# BESSEMER & LAKE ERIE Layout



## HD FLATCAR (Feb 21, 2011)

The B&LE is one step closer to living again :smilie_daumenpos:... Modifications are underway (thanks to the hwell:Thurston County Permit Office) to erect a 2-story metal building 28' X 38'.
The second floor will be solely for the B&LE, modeling the Trestle and storage yard at OSGOOD, PA; the SHOPS in GREENVILLE, PA; and the YARD at SHENANGO . If all goes as planned construction on the layout should commence this Winter (2018):thumbsup:. Photo updates to follow.


----------



## MichaelE (Mar 7, 2018)

I sure hope you're installing air conditioning if you're really building this on the second floor.


----------



## HD FLATCAR (Feb 21, 2011)

YEP, got a LARGE window unit.


----------



## VegasN (Mar 14, 2016)

This is going to be cool to see come together.


----------



## HD FLATCAR (Feb 21, 2011)

After almost 2-1/2 years of delays and setbacks the "add-on" concrete footer (17yds) was done...Aug 7th.


----------



## HD FLATCAR (Feb 21, 2011)

The steel framing started going up on Sept 16th and was completed on the 29th... Windows have been put in place for the 2nd floor.:thumbsup:


----------



## HD FLATCAR (Feb 21, 2011)

The siding started going up on Oct 13th.
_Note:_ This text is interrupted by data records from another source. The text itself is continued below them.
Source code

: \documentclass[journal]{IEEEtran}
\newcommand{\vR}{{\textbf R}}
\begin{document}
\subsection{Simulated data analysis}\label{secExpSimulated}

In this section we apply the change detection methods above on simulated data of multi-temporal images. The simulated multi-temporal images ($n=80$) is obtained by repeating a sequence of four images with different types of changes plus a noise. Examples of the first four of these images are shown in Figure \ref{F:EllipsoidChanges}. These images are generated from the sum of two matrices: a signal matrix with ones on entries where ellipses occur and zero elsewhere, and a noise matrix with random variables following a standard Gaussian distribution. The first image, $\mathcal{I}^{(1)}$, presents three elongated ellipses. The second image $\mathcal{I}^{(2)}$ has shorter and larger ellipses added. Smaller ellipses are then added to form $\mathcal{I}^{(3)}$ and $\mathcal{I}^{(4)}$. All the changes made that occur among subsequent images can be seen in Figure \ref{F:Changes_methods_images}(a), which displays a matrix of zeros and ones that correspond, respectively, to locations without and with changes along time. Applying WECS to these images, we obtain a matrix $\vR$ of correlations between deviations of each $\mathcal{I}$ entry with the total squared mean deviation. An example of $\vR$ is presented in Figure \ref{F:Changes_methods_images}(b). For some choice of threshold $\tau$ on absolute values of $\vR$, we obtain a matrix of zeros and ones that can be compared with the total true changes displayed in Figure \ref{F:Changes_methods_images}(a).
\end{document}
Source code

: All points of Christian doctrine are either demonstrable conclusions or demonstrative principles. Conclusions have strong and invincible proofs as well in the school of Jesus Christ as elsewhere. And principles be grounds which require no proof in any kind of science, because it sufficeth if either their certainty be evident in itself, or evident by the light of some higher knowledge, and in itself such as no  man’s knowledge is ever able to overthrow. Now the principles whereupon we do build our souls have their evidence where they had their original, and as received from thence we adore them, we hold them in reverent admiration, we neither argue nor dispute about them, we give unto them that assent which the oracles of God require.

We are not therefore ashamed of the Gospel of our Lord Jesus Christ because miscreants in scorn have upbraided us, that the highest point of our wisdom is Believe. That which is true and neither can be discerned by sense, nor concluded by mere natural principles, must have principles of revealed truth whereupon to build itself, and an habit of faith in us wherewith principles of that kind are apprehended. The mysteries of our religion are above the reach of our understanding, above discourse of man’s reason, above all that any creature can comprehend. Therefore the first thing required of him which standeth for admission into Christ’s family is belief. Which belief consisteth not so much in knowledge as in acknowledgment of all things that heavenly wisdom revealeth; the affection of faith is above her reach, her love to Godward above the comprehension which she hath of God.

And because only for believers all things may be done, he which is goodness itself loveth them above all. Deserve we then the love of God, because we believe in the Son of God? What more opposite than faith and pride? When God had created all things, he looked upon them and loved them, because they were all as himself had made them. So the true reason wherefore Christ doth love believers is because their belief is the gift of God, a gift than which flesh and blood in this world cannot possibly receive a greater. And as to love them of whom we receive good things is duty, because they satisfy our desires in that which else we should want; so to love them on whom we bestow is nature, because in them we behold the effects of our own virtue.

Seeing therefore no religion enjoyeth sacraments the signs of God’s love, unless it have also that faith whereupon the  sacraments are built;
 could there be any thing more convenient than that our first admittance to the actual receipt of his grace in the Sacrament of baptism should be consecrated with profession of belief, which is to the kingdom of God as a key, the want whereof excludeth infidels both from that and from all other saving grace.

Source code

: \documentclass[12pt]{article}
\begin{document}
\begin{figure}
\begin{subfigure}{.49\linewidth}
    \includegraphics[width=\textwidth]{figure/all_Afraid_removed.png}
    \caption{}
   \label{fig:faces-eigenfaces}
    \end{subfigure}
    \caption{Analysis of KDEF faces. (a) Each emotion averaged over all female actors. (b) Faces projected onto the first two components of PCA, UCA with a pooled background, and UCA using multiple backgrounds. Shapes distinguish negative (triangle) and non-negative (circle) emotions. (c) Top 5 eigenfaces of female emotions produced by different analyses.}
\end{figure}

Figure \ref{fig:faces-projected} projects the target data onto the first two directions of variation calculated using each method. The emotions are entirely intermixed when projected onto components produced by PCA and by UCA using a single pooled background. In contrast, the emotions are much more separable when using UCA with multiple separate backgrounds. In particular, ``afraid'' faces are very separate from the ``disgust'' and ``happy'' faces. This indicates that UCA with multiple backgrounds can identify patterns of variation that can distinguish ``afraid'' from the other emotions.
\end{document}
Working with just 2 of my good :smilie_daumenpos: neighbors we finished the siding for the walls on Oct 26th... NOW WE JUST HAVE TO PUT ON THE ROOF!!


----------



## VegasN (Mar 14, 2016)

Wow...….


----------



## Gramps (Feb 28, 2016)

That will be the ultimate man cave.


----------



## tankist (Jun 11, 2009)

I take it the first floor will be garage/shop?
anything to share on track plan itself yet?


----------



## PoppetFlatsRR (Jul 29, 2018)

Now that is a train layout house if I ever seen one. WOW!


----------



## HD FLATCAR (Feb 21, 2011)

tankist said:


> I take it the first floor will be garage/shop?
> anything to share on track plan itself yet?
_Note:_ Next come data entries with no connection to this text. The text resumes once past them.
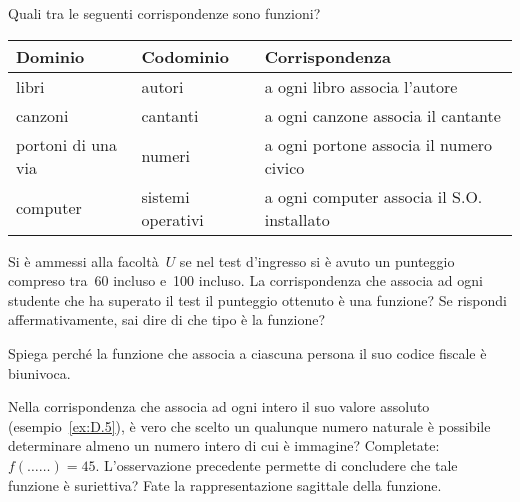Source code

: \begin{esercizio}
 \label{ese:D.4}
Quali tra le seguenti corrispondenze sono funzioni?
\begin{center}
 \begin{tabular}{*3{l}}
 \toprule
  Dominio & Codominio & Corrispondenza\\
\midrule
libri & autori & a ogni libro associa l'autore\\
canzoni & cantanti & a ogni canzone associa il cantante\\
portoni di una via & numeri & a ogni portone associa il numero civico\\
computer & sistemi operativi & a ogni computer associa il S.O. installato\\
\bottomrule
 \end{tabular}
\end{center}
\end{esercizio}

\begin{esercizio}
 \label{ese:D.5}
Si è ammessi alla facoltà~\(U\) se nel test
d'ingresso si è avuto un punteggio compreso tra~60
incluso e~100 incluso. La corrispondenza che associa ad ogni studente
che ha superato il test il punteggio ottenuto è una funzione? Se rispondi
affermativamente, sai dire di che tipo è la funzione?
\end{esercizio}


\begin{esercizio}
 \label{ese:D.6}
Spiega perché la funzione che associa a ciascuna
persona il suo codice fiscale è biunivoca.
\end{esercizio}


\begin{esercizio}
 \label{ese:D.7}
Nella corrispondenza che associa ad ogni intero il suo valore assoluto 
(esempio~\ref{ex:D.5}), è vero che scelto un qualunque numero naturale è
possibile determinare almeno un numero intero di cui è immagine?
Completate:~\(f({\ldots}{\ldots}) = 45.\)
L'osservazione precedente permette di concludere che
tale funzione è suriettiva?
Fate la rappresentazione sagittale della funzione.
\end{esercizio}

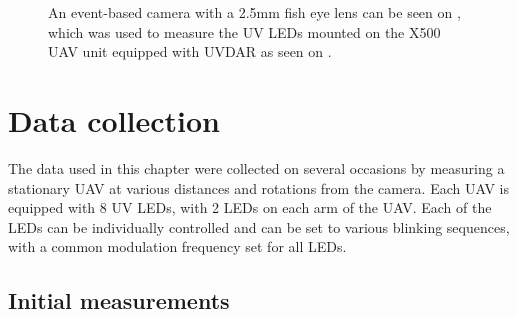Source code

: \begin{figure}[H]
	\centering
	\caption{
  An event-based camera with a 2.5mm fish eye lens can be seen on , which was used to measure the UV LEDs mounted on the X500 UAV unit equipped with UVDAR as seen on .
  }
	\label{fig:uavcam}
\end{figure}

\section{Data collection}

The data used in this chapter were collected on several occasions by measuring a stationary \ac{UAV} at various distances and rotations from the camera.
Each \ac{UAV} is equipped with 8 \ac{UV} \ac{LED}s, with 2 \ac{LED}s on each arm of the \ac{UAV}. Each of the \ac{LED}s can be individually controlled
and can be set to various blinking sequences, with a common modulation frequency set for all \ac{LED}s.

\subsection{Initial measurements}

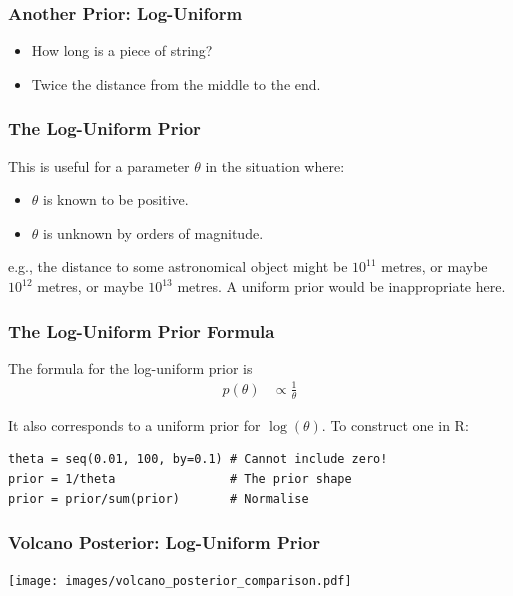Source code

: \documentclass{beamer}
\begin{document}
\begin{frame}
\frametitle{Another Prior: Log-Uniform}

\begin{itemize}
\item How long is a piece of string?\pause
\item Twice the distance from the middle to the end.
\end{itemize}

\end{frame}


\begin{frame}
\frametitle{The Log-Uniform Prior}
This is useful for a parameter $\theta$ in the situation where:

\begin{itemize}
\item $\theta$ is known to be positive.\pause
\item $\theta$ is unknown by orders of magnitude.\pause
\end{itemize}
\vspace{0.5em}
e.g., the distance to some astronomical object might be
$10^{11}$ metres, or maybe $10^{12}$ metres, or maybe $10^{13}$
metres. A uniform prior would be inappropriate here.

\end{frame}



\begin{frame}[fragile]
\frametitle{The Log-Uniform Prior Formula}

The formula for the log-uniform prior is
\begin{align}
p(\theta) &\propto \frac{1}{\theta}
\end{align}

It also corresponds to a uniform prior for $\log(\theta)$.
To construct one in R:
\begin{verbatim}
theta = seq(0.01, 100, by=0.1) # Cannot include zero!
prior = 1/theta                # The prior shape 
prior = prior/sum(prior)       # Normalise
\end{verbatim}

\end{frame}



\begin{frame}[fragile]
\frametitle{Volcano Posterior: Log-Uniform Prior}

\centering
\texttt{[image: images/volcano\_posterior\_comparison.pdf]}


\end{frame}
\end{document}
The ground floor will be my wood shop. 
The layout will start north of The Village of Osgood at the "storage" yard, along with the small siding at Osgood (both have been torn-out) and the 1724ft Viaduct above the Little Shenango River, the original B&LE Old Line, the former NYC RR's JF&C Branch and the former Erie RR's Chicago—New York main line at Osgood. Then starting at the street crossing in downtown GREENVILLE, PENNA. to the passenger terminal, around the bend the the Greenville Shops (all the bldgs, including the roundhouse & table), over the double bridges on the Shenango River and endind in the Shenango Yard behind the old United Oil on the Sharon Rd just south of Greenville


----------



## oa5599 (Nov 7, 2018)

This is my dream. A whole building just for your trains. (On my way to my sad scary unfinished basement)

Can’t wait to see this come together.


----------



## HD FLATCAR (Feb 21, 2011)

Here's an update on "THE SHOP"... The roof has been installed, finally!!!!:smilie_daumenpos: Another inspection for the county permit office is scheduled on Tuesday the 27th, only  2 more inspections are needed to complete the project
















The budget for 2018 has pretty much been used up, plus a little... Time to get UBERING... JUST IN TIME FOR ALL THOSE HOLIDAY:thumbsup: PARTIES


----------



## PoppetFlatsRR (Jul 29, 2018)

I bought a steel building from US steel buildings, about 6 years ago. Got it for pennies on the dollar. It has been one of the best investments I have ever made. Mine is the quanset hut type, but 16 foot high in the center. Used to hold my off road trailer, my dually, my FJ Cruiser and the wife's Volt.  Now it holds my junk for work and the train layout. 

Like you, a couple of neighbors put it up. Really concerned at the start, but after two or three of the arches were up, it became quite easy. 

I really like the two story idea though. Much better idea I am sure.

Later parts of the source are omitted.